The outcome of this legal scuffle will obviously determine the viability of RealDVD in the marketplace. But for consumers, the case may be far more significant, determining whether they have a right to copy DVDs they have legally purchased. Hollywood is alleging that RealDVD violates the anti-circumvention provisions of the Digital Millennium Copyright Act (DMCA). These provisions state that any action seeking to override the copy protections that copyright owners embed in their products is illegal. But these allegations fall flat when it comes to RealDVD, which does not remove existing encryption, and actually adds another layer on top to lock the copy to one specific hard drive.
RealDVD was designed to comply with existing standards and DRM requirements, unlike the multitude of readily available illegal software that specifically targets and removes encryption. In fact, RealNetworks licenses the encryption software from the DVD Copy Control Association (DVD CCA), just as a hardware manufacturer producing DVD players would.
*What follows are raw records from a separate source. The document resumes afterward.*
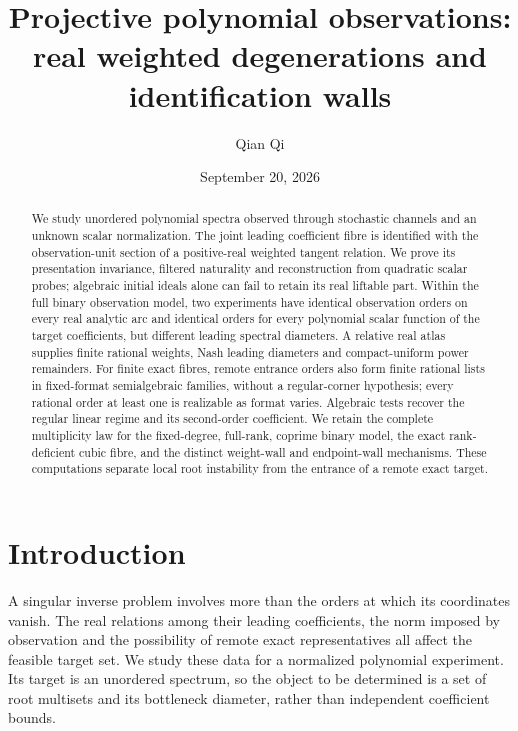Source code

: 
\title[Real weighted degenerations and identification walls]{Projective polynomial observations:\\ real weighted degenerations and identification walls}
\author{Qian Qi}
\date{September 20, 2026}

\begin{abstract}
We study unordered polynomial spectra observed through stochastic channels
and an unknown scalar normalization. The joint leading coefficient fibre
is identified with the observation-unit section of a positive-real weighted
tangent relation. We prove its presentation invariance, filtered
naturality and reconstruction from quadratic scalar probes; algebraic
initial ideals alone can fail to retain its real liftable part. Within the
full binary observation model, two experiments have identical observation
orders on every real analytic arc and identical orders for every polynomial
scalar function of the target coefficients, but different leading spectral
diameters. A relative real atlas supplies finite rational weights, Nash
leading diameters and compact-uniform power remainders. For finite exact
fibres, remote entrance orders also form finite rational lists in
fixed-format semialgebraic families, without a regular-corner hypothesis;
every rational order at least one is realizable as format varies.
Algebraic tests recover the regular linear regime and its second-order
coefficient. We retain the complete multiplicity law for the fixed-degree,
full-rank, coprime binary model, the exact rank-deficient cubic fibre, and
the distinct weight-wall and endpoint-wall mechanisms. These computations
separate local root instability from the entrance of a remote exact target.
\end{abstract}
\maketitle

\section{Introduction}
A singular inverse problem involves more than the orders at which its
coordinates vanish. The real relations among their leading coefficients,
the norm imposed by observation and the possibility of remote exact
representatives all affect the feasible target set. We study these data
for a normalized polynomial experiment. Its target is an unordered
spectrum, so the object to be determined is a set of root multisets and
its bottleneck diameter, rather than independent coefficient bounds.

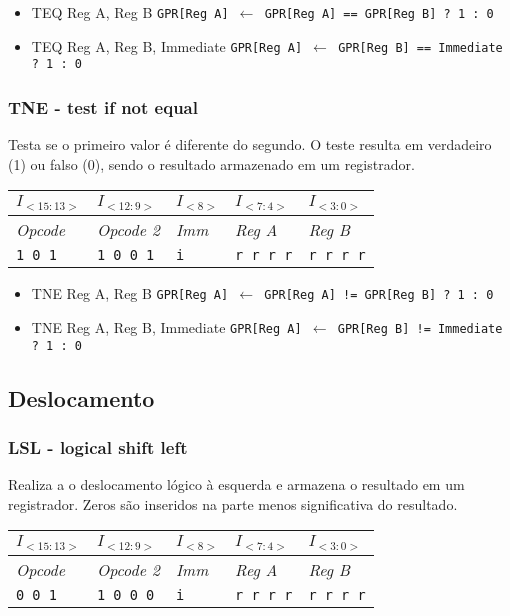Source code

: \documentclass[11pt,a4paper]{report}
\begin{document}
\begin{itemize}
\item TEQ Reg A, Reg B
\subitem \texttt{GPR[Reg A] $\leftarrow$ GPR[Reg A] == GPR[Reg B] ? 1 : 0}
\item TEQ Reg A, Reg B, Immediate
\subitem \texttt{GPR[Reg A] $\leftarrow$ GPR[Reg B] == Immediate ? 1 : 0}
\end{itemize}

\subsubsection{TNE - test if not equal}
Testa se o primeiro valor é diferente do segundo. O teste resulta em
verdadeiro (1) ou falso (0), sendo o resultado armazenado em um
registrador.

\begin{table}[htb!]
\centering
\begin{tabular}{|p{2cm}|p{2cm}|p{2cm}|p{2cm}|p{2cm}|}
\hline
$I_{<15:13>}$ & $I_{<12:9>}$ & $I_{<8>}$ & $I_{<7:4>}$ & $I_{<3:0>}$  \\ \hline
\textit{Opcode} & \textit{Opcode 2} & \textit{Imm} & \textit{Reg A} & \textit{Reg B} \\ \hline
\texttt{1 0 1} & \texttt{1 0 0 1} & \texttt{i} & \texttt{r r r r} & \texttt{r r r r} \\ \hline
\end{tabular}
\end{table}

\begin{itemize}
\item TNE Reg A, Reg B
\subitem \texttt{GPR[Reg A] $\leftarrow$ GPR[Reg A] != GPR[Reg B] ? 1 : 0}
\item TNE Reg A, Reg B, Immediate
\subitem \texttt{GPR[Reg A] $\leftarrow$ GPR[Reg B] != Immediate ? 1 : 0}
\end{itemize}


\subsection{Deslocamento}

\subsubsection{LSL - logical shift left}
Realiza a o deslocamento lógico à esquerda e armazena o resultado em um
registrador. Zeros são inseridos na parte menos significativa do
resultado.

\begin{table}[htb!]
\centering
\begin{tabular}{|p{2cm}|p{2cm}|p{2cm}|p{2cm}|p{2cm}|}
\hline
$I_{<15:13>}$ & $I_{<12:9>}$ & $I_{<8>}$ & $I_{<7:4>}$ & $I_{<3:0>}$  \\ \hline
\textit{Opcode} & \textit{Opcode 2} & \textit{Imm} & \textit{Reg A} & \textit{Reg B} \\ \hline
\texttt{0 0 1} & \texttt{1 0 0 0} & \texttt{i} & \texttt{r r r r} & \texttt{r r r r} \\ \hline
\end{tabular}
\end{table}
\end{document}
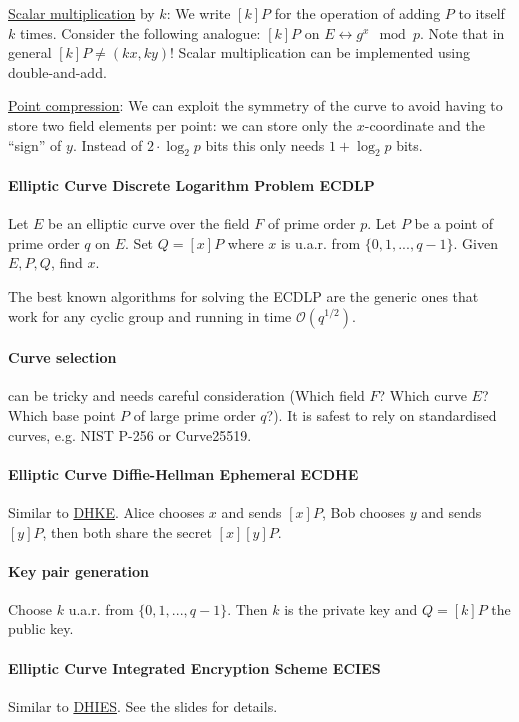 \underline{Scalar multiplication} by $k$:
We write $[k]P$ for the operation of adding $P$ to itself $k$ times.
Consider the following analogue: $[k]P \text{ on } E \leftrightarrow g^x \mod p$.
Note that in general $[k]P \neq (kx, ky)$!
Scalar multiplication can be implemented using double-and-add.

\underline{Point compression}:
We can exploit the symmetry of the curve to avoid having to store two field elements per point:
we can store only the $x$-coordinate and the ``sign'' of $y$.
Instead of $2\cdot \log_2 p$ bits this only needs $1 + \log_2 p$ bits.

\paragraph{Elliptic Curve Discrete Logarithm Problem ECDLP}
Let $E$ be an elliptic curve over the field $F$ of prime order $p$.
Let $P$ be a point of prime order $q$ on $E$.
Set $Q = [x]P$ where $x$ is u.a.r. from $\{ 0, 1, ..., q-1 \}$.
Given $E, P, Q$, find $x$.

The best known algorithms for solving the ECDLP are the generic ones that work for any cyclic group and running in time $\mathcal{O}(q^{1/2})$.

\paragraph{Curve selection}
can be tricky and needs careful consideration (Which field $F$? Which curve $E$?
Which base point $P$ of large prime order $q$?).
It is safest to rely on standardised curves, e.g. NIST P-256 or Curve25519.

\paragraph{Elliptic Curve Diffie-Hellman Ephemeral ECDHE}
Similar to \hyperlink{dhke}{DHKE}.
Alice chooses $x$ and sends $[x]P$, Bob chooses $y$ and sends $[y]P$,
then both share the secret $[x][y]P$.

\paragraph{Key pair generation}
Choose $k$ u.a.r. from $\{ 0, 1, ..., q-1 \}$.
Then $k$ is the private key and $Q=[k]P$ the public key.

\paragraph{Elliptic Curve Integrated Encryption Scheme ECIES}
Similar to \hyperlink{dhies}{DHIES}.
See the slides for details.

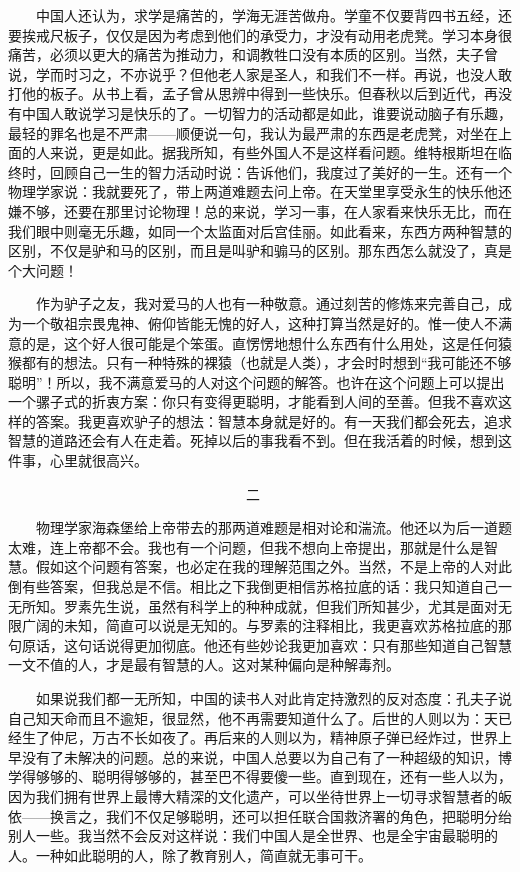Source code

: 　　中国人还认为，求学是痛苦的，学海无涯苦做舟。学童不仅要背四书五经，还要挨戒尺板子，仅仅是因为考虑到他们的承受力，才没有动用老虎凳。学习本身很痛苦，必须以更大的痛苦为推动力，和调教牲口没有本质的区别。当然，夫子曾说，学而时习之，不亦说乎？但他老人家是圣人，和我们不一样。再说，也没人敢打他的板子。从书上看，孟子曾从思辨中得到一些快乐。但春秋以后到近代，再没有中国人敢说学习是快乐的了。一切智力的活动都是如此，谁要说动脑子有乐趣，最轻的罪名也是不严肃——顺便说一句，我认为最严肃的东西是老虎凳，对坐在上面的人来说，更是如此。据我所知，有些外国人不是这样看问题。维特根斯坦在临终时，回顾自己一生的智力活动时说：告诉他们，我度过了美好的一生。还有一个物理学家说：我就要死了，带上两道难题去问上帝。在天堂里享受永生的快乐他还嫌不够，还要在那里讨论物理！总的来说，学习一事，在人家看来快乐无比，而在我们眼中则毫无乐趣，如同一个太监面对后宫佳丽。如此看来，东西方两种智慧的区别，不仅是驴和马的区别，而且是叫驴和骟马的区别。那东西怎么就没了，真是个大问题！ 

　　作为驴子之友，我对爱马的人也有一种敬意。通过刻苦的修炼来完善自己，成为一个敬祖宗畏鬼神、俯仰皆能无愧的好人，这种打算当然是好的。惟一使人不满意的是，这个好人很可能是个笨蛋。直愣愣地想什么东西有什么用处，这是任何猿猴都有的想法。只有一种特殊的裸猿（也就是人类），才会时时想到“我可能还不够聪明”！所以，我不满意爱马的人对这个问题的解答。也许在这个问题上可以提出一个骡子式的折衷方案：你只有变得更聪明，才能看到人间的至善。但我不喜欢这样的答案。我更喜欢驴子的想法：智慧本身就是好的。有一天我们都会死去，追求智慧的道路还会有人在走着。死掉以后的事我看不到。但在我活着的时候，想到这件事，心里就很高兴。 


　　　　　　　　　　　　　　　　　二 

　　物理学家海森堡给上帝带去的那两道难题是相对论和湍流。他还以为后一道题太难，连上帝都不会。我也有一个问题，但我不想向上帝提出，那就是什么是智慧。假如这个问题有答案，也必定在我的理解范围之外。当然，不是上帝的人对此倒有些答案，但我总是不信。相比之下我倒更相信苏格拉底的话：我只知道自己一无所知。罗素先生说，虽然有科学上的种种成就，但我们所知甚少，尤其是面对无限广阔的未知，简直可以说是无知的。与罗素的注释相比，我更喜欢苏格拉底的那句原话，这句话说得更加彻底。他还有些妙论我更加喜欢：只有那些知道自己智慧一文不值的人，才是最有智慧的人。这对某种偏向是种解毒剂。 

　　如果说我们都一无所知，中国的读书人对此肯定持激烈的反对态度：孔夫子说自己知天命而且不逾矩，很显然，他不再需要知道什么了。后世的人则以为：天已经生了仲尼，万古不长如夜了。再后来的人则以为，精神原子弹已经炸过，世界上早没有了未解决的问题。总的来说，中国人总要以为自己有了一种超级的知识，博学得够够的、聪明得够够的，甚至巴不得要傻一些。直到现在，还有一些人以为，因为我们拥有世界上最博大精深的文化遗产，可以坐待世界上一切寻求智慧者的皈依——换言之，我们不仅足够聪明，还可以担任联合国救济署的角色，把聪明分绐别人一些。我当然不会反对这样说：我们中国人是全世界、也是全宇宙最聪明的人。一种如此聪明的人，除了教育别人，简直就无事可干。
Because RealDVD legally acquired a license and does not allow the distribution of DVDs, there is no circumvention, and there is no violation of the DMCA.
This point was made clear in 2007 when the courts ruled that Kaleidescape—a high-end home media server that allows consumers to store their DVDs on one drive for use throughout their homes—was a legitimate product. Like RealDVD, Kaleidescape acquired a license from the DVD Copy Control Association to ensure compliance with DRM requirements. More importantly, Kaleidescape was challenged on breach of contract terms, not circumvention. Fortunately, the judge in that case ruled there was no breach of contract, as the license had no requirement that a DVD be present for playback.
Perhaps to avoid this more sensible approach and another defeat in the courtroom, the studios are attempting to frame RealDVD as a case of circumvention rather than breach of contract. But that is a weak reed, indeed, given that RealDVD has not removed any encryption and has a valid license from the DVD CCA. No court has ever ruled that a licensee’s use of the product that it has licensed is a circumvention of the DMCA. The parties involved have entered a contract, and if disputes arise they should be settled by examining the terms of the contract. Accusing a company of circumvention after first providing them a license is akin to a hotel accusing a registered guest of trespass.
In a world where new technology has increased the potential for copyright infringements, content providers worked to pass the DMCA, which criminalized anti-circumvention activities. The DMCA’s impact has been significant, but not in ways that benefit consumers or reduce illegal reproductions of copyrighted materials. With respect to piracy, it has been virtually useless. While an impediment to the average consumer, anyone seeking to illegally reproduce and distribute copyrighted materials can easily bypass DRM protections. Piracy of both recordings and motion pictures have increased in the wake of the DMCA’s passage and there are numerous DVD rippers available for illegal copying.
The tensions between fair use doctrine and the DMCA have been mounting and the case against RealDVD is just the most recent clash in the struggle. But importantly, the movie studios seem more intent upon controlling technology—and the revenues that a monopoly provider enjoys—rather than protecting content with this case. If, in fact, the court rules against RealDVD, the DMCA will figure much more prominently in our lives, much to the detriment of fair use, innovation, and competition.